▸ Your goal: An identical copy of the records below is the expected result.

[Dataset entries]
::::
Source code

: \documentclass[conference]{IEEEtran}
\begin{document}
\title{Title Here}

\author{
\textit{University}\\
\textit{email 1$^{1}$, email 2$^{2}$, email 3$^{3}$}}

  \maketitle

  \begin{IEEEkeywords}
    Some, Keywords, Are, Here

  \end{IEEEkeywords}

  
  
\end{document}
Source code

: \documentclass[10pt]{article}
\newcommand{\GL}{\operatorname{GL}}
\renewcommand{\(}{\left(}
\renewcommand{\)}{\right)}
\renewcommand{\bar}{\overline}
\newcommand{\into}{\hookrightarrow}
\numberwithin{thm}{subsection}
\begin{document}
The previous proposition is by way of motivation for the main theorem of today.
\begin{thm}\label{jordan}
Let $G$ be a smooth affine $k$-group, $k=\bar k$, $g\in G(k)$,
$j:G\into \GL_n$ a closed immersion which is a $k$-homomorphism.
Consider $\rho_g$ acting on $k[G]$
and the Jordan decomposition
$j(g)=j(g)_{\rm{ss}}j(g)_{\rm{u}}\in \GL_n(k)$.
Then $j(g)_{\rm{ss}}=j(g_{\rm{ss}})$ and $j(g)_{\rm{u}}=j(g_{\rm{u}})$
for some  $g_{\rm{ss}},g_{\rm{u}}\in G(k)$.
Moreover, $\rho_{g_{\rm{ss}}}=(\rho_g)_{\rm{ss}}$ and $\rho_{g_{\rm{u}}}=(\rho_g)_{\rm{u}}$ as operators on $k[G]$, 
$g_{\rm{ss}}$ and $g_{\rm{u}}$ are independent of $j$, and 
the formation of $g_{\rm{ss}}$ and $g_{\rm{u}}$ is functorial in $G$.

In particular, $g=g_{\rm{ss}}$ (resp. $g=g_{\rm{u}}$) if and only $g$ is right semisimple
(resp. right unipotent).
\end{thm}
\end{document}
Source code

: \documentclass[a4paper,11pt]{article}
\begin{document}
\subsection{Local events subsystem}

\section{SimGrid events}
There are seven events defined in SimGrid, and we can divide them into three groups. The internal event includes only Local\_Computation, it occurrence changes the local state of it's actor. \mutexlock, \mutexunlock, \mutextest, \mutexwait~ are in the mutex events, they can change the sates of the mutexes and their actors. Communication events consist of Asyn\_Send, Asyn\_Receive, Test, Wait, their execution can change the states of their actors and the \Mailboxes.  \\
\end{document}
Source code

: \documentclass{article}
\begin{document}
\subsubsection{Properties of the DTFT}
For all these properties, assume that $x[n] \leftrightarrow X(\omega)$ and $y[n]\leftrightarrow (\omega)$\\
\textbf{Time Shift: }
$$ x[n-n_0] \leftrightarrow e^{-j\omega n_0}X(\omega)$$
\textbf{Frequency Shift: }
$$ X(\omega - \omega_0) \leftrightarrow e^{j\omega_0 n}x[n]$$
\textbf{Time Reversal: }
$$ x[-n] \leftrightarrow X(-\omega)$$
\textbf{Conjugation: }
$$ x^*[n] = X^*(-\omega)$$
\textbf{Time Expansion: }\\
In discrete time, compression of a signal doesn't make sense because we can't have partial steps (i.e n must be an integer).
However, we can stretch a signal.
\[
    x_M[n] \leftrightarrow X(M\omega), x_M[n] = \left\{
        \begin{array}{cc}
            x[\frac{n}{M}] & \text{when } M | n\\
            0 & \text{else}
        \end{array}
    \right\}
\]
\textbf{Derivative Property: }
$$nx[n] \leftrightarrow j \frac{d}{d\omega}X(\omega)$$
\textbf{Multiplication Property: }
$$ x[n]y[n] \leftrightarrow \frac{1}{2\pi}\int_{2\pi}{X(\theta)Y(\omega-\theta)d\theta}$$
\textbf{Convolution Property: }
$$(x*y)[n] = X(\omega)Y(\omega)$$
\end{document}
::::
▸ Answer section:
Source code

: \documentclass[conference]{IEEEtran}
\begin{document}
\title{Title Here}

\author{
\textit{University}\\
\textit{email 1$^{1}$, email 2$^{2}$, email 3$^{3}$}}

  \maketitle

  \begin{IEEEkeywords}
    Some, Keywords, Are, Here

  \end{IEEEkeywords}

  
  
\end{document}
Source code

: \documentclass[10pt]{article}
\newcommand{\GL}{\operatorname{GL}}
\renewcommand{\(}{\left(}
\renewcommand{\)}{\right)}
\renewcommand{\bar}{\overline}
\newcommand{\into}{\hookrightarrow}
\numberwithin{thm}{subsection}
\begin{document}
The previous proposition is by way of motivation for the main theorem of today.
\begin{thm}\label{jordan}
Let $G$ be a smooth affine $k$-group, $k=\bar k$, $g\in G(k)$,
$j:G\into \GL_n$ a closed immersion which is a $k$-homomorphism.
Consider $\rho_g$ acting on $k[G]$
and the Jordan decomposition
$j(g)=j(g)_{\rm{ss}}j(g)_{\rm{u}}\in \GL_n(k)$.
Then $j(g)_{\rm{ss}}=j(g_{\rm{ss}})$ and $j(g)_{\rm{u}}=j(g_{\rm{u}})$
for some  $g_{\rm{ss}},g_{\rm{u}}\in G(k)$.
Moreover, $\rho_{g_{\rm{ss}}}=(\rho_g)_{\rm{ss}}$ and $\rho_{g_{\rm{u}}}=(\rho_g)_{\rm{u}}$ as operators on $k[G]$, 
$g_{\rm{ss}}$ and $g_{\rm{u}}$ are independent of $j$, and 
the formation of $g_{\rm{ss}}$ and $g_{\rm{u}}$ is functorial in $G$.

In particular, $g=g_{\rm{ss}}$ (resp. $g=g_{\rm{u}}$) if and only $g$ is right semisimple
(resp. right unipotent).
\end{thm}
\end{document}
Source code

: \documentclass[a4paper,11pt]{article}
\begin{document}
\subsection{Local events subsystem}

\section{SimGrid events}
There are seven events defined in SimGrid, and we can divide them into three groups. The internal event includes only Local\_Computation, it occurrence changes the local state of it's actor. \mutexlock, \mutexunlock, \mutextest, \mutexwait~ are in the mutex events, they can change the sates of the mutexes and their actors. Communication events consist of Asyn\_Send, Asyn\_Receive, Test, Wait, their execution can change the states of their actors and the \Mailboxes.  \\
\end{document}
Source code

: \documentclass{article}
\begin{document}
\subsubsection{Properties of the DTFT}
For all these properties, assume that $x[n] \leftrightarrow X(\omega)$ and $y[n]\leftrightarrow (\omega)$\\
\textbf{Time Shift: }
$$ x[n-n_0] \leftrightarrow e^{-j\omega n_0}X(\omega)$$
\textbf{Frequency Shift: }
$$ X(\omega - \omega_0) \leftrightarrow e^{j\omega_0 n}x[n]$$
\textbf{Time Reversal: }
$$ x[-n] \leftrightarrow X(-\omega)$$
\textbf{Conjugation: }
$$ x^*[n] = X^*(-\omega)$$
\textbf{Time Expansion: }\\
In discrete time, compression of a signal doesn't make sense because we can't have partial steps (i.e n must be an integer).
However, we can stretch a signal.
\[
    x_M[n] \leftrightarrow X(M\omega), x_M[n] = \left\{
        \begin{array}{cc}
            x[\frac{n}{M}] & \text{when } M | n\\
            0 & \text{else}
        \end{array}
    \right\}
\]
\textbf{Derivative Property: }
$$nx[n] \leftrightarrow j \frac{d}{d\omega}X(\omega)$$
\textbf{Multiplication Property: }
$$ x[n]y[n] \leftrightarrow \frac{1}{2\pi}\int_{2\pi}{X(\theta)Y(\omega-\theta)d\theta}$$
\textbf{Convolution Property: }
$$(x*y)[n] = X(\omega)Y(\omega)$$
\end{document}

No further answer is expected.